The importance of lifestyle and health checks to maintain a healthy workforce

May 23 2021

Statistics show that one in six people in England will have a stroke in their lifetime. But is there anything we can do to reduce these numbers?

My Occ Health is committed to helping your business maintain a healthy workforce and the risk of suffering a stroke and its after-effects are something we can help address by carrying out regular lifestyle and health checks on your staff. 

In terms of a return to work after a stroke, it’s worth remembering that a stroke can manifest itself in many different ways, both physical and psychological. The adverse effect of having a stroke is a very individual experience that can cause obvious physical disability to less obvious problems with thinking speech and mental trauma. 

The Equality Act would need to be considered for almost all cases in respect of a return to the workplace. The Act says a person has a disability if he or she has a physical or mental impairment and the impairment has a substantial and long-term adverse effect on his or her ability to carry out normal day-to-day activities.

Expert advice

An occupational physician, like those employed by My Occ Health, is uniquely qualified to assess these employees in an independent way to advise on the effects of the condition and its relationship to work and how reasonable adaptations may be used to keep that client in gainful employment. 

This is best done with letters and any supporting evidence from the stroke specialist which would be available to access from your GP surgery.

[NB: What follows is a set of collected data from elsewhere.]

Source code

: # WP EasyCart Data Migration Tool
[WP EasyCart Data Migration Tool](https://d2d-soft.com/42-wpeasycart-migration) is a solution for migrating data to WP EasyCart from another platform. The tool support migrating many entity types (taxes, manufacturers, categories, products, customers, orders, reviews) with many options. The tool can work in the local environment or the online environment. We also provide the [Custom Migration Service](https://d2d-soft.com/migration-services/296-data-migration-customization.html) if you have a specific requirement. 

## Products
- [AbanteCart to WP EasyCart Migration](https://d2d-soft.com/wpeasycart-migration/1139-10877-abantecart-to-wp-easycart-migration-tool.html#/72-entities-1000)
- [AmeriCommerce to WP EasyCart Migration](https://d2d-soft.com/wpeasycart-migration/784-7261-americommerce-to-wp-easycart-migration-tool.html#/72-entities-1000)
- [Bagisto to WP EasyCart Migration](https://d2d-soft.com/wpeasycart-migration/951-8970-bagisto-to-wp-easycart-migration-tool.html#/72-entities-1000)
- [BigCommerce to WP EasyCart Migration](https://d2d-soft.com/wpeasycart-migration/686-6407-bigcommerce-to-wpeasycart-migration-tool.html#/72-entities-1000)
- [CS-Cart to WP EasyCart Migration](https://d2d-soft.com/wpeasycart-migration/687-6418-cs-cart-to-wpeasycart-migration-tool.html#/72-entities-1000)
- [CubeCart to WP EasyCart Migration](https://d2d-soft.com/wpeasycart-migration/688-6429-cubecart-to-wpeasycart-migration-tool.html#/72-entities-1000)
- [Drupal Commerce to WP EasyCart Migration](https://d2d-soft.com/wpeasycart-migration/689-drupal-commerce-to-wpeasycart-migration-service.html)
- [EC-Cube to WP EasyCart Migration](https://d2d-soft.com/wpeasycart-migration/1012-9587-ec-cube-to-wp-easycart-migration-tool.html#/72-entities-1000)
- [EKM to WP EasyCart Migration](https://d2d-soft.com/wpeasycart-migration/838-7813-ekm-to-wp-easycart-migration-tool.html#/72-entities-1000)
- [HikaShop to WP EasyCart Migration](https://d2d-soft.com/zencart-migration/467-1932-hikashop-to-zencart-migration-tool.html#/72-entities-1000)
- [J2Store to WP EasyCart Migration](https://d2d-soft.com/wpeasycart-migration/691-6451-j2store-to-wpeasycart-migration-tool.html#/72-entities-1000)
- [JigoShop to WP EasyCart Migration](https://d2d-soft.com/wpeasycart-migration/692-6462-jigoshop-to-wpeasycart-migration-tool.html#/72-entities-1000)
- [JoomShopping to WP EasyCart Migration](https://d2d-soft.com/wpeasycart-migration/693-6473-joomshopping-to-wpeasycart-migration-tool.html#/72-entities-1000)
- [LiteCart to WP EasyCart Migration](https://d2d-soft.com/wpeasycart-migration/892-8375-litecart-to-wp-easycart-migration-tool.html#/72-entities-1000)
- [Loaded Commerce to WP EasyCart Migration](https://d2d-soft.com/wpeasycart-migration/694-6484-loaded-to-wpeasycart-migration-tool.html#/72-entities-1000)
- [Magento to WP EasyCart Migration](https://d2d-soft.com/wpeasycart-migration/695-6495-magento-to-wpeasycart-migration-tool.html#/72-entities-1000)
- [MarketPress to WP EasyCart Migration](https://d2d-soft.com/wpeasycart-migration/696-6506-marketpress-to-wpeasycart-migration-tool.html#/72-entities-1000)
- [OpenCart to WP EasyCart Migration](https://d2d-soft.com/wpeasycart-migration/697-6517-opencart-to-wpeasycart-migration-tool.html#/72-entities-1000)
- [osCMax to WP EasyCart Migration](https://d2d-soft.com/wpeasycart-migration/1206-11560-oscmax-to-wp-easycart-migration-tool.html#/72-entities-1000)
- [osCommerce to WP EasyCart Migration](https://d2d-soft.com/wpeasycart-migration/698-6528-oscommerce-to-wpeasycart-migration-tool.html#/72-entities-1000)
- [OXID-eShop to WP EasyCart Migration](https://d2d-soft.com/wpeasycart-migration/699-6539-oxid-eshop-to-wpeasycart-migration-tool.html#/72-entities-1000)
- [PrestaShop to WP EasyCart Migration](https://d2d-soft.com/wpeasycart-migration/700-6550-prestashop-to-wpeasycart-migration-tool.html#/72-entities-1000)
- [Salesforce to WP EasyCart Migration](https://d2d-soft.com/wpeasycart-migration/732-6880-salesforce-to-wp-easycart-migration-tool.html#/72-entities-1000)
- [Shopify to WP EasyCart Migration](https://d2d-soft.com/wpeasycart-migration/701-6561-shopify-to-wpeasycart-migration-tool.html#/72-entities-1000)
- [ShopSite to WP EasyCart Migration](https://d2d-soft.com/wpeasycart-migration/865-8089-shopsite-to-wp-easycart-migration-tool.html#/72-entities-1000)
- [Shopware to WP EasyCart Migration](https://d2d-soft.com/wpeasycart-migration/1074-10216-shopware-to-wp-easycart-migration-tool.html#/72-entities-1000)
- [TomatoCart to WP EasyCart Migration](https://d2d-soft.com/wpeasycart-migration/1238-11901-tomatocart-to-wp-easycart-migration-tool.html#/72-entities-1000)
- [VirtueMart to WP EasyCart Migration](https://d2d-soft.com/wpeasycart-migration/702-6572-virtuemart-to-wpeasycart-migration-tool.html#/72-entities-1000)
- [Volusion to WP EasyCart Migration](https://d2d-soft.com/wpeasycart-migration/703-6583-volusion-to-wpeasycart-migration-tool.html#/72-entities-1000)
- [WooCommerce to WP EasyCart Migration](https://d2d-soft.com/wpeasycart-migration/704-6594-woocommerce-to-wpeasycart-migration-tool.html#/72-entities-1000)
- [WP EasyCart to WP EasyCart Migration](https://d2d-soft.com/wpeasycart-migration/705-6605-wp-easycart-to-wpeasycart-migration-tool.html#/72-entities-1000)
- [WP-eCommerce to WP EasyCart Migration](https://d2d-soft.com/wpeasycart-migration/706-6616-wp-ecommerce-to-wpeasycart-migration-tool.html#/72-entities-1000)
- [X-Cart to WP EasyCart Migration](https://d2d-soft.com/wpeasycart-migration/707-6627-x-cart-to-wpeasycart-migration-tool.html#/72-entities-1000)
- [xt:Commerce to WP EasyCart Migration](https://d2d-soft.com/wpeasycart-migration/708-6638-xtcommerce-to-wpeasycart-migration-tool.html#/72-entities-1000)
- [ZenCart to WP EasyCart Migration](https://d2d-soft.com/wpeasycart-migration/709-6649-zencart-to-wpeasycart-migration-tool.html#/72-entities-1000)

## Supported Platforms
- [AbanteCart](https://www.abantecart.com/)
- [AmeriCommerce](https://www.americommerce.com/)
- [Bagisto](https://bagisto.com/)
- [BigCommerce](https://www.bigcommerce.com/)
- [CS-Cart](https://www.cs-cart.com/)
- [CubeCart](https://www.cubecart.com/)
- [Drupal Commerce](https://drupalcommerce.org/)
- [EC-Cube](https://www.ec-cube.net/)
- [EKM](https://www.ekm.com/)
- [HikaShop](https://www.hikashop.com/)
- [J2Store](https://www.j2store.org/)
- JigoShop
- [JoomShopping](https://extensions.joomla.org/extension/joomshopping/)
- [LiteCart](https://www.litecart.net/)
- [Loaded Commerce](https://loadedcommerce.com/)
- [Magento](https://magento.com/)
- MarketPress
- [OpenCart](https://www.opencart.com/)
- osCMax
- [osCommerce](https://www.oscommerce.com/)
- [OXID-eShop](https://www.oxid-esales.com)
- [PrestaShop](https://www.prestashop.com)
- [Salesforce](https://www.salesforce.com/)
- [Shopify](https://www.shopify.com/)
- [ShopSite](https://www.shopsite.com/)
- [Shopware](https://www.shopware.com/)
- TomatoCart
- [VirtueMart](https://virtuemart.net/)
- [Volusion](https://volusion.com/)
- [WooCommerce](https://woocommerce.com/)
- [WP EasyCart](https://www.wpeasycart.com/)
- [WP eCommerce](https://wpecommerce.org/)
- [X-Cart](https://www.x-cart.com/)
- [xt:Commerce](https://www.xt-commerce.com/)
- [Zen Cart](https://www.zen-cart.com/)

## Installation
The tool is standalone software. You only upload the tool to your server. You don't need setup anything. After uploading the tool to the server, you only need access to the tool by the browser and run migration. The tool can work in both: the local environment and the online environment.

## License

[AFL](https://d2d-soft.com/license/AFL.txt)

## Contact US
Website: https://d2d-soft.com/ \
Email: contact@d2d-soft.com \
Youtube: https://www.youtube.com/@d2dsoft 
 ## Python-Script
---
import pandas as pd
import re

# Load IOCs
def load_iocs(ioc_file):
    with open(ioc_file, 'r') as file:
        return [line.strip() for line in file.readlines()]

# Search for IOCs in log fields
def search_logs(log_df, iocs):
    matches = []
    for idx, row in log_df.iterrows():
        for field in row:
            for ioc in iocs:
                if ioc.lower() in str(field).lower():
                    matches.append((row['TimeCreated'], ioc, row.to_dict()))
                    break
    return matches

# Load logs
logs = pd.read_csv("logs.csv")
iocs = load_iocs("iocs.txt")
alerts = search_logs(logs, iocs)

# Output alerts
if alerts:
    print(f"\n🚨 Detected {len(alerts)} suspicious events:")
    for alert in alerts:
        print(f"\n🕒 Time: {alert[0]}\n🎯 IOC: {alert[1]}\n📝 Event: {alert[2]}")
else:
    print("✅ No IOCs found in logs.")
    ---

What are the main risk factors for a stroke?

Whilst anybody – including children – are at risk of having a stroke, it is deemed more likely that those with specific behavioural traits, such as smoking, or serious health issues will have a stroke at some point in their lives.

The main risk factors that increase your chances of having a stroke are; 

  • High blood pressure.
  • High cholesterol.
  • Diabetes.
  • Ethnicity. 
  • Smoking.
  • Drinking too much.
  • A family member having a stroke.

Whilst we’re unable to change some risk factors, such as old age and close relatives that have had a stroke, making changes in our lifestyle to remove or reduce these risk factors could help to reduce the risk of having a stroke.

So how can I avoid having a stroke?

Fortunately up to 80% of strokes can be prevented through making healthy lifestyle changes such as the introduction of a healthy, well-balanced diet and regular exercise.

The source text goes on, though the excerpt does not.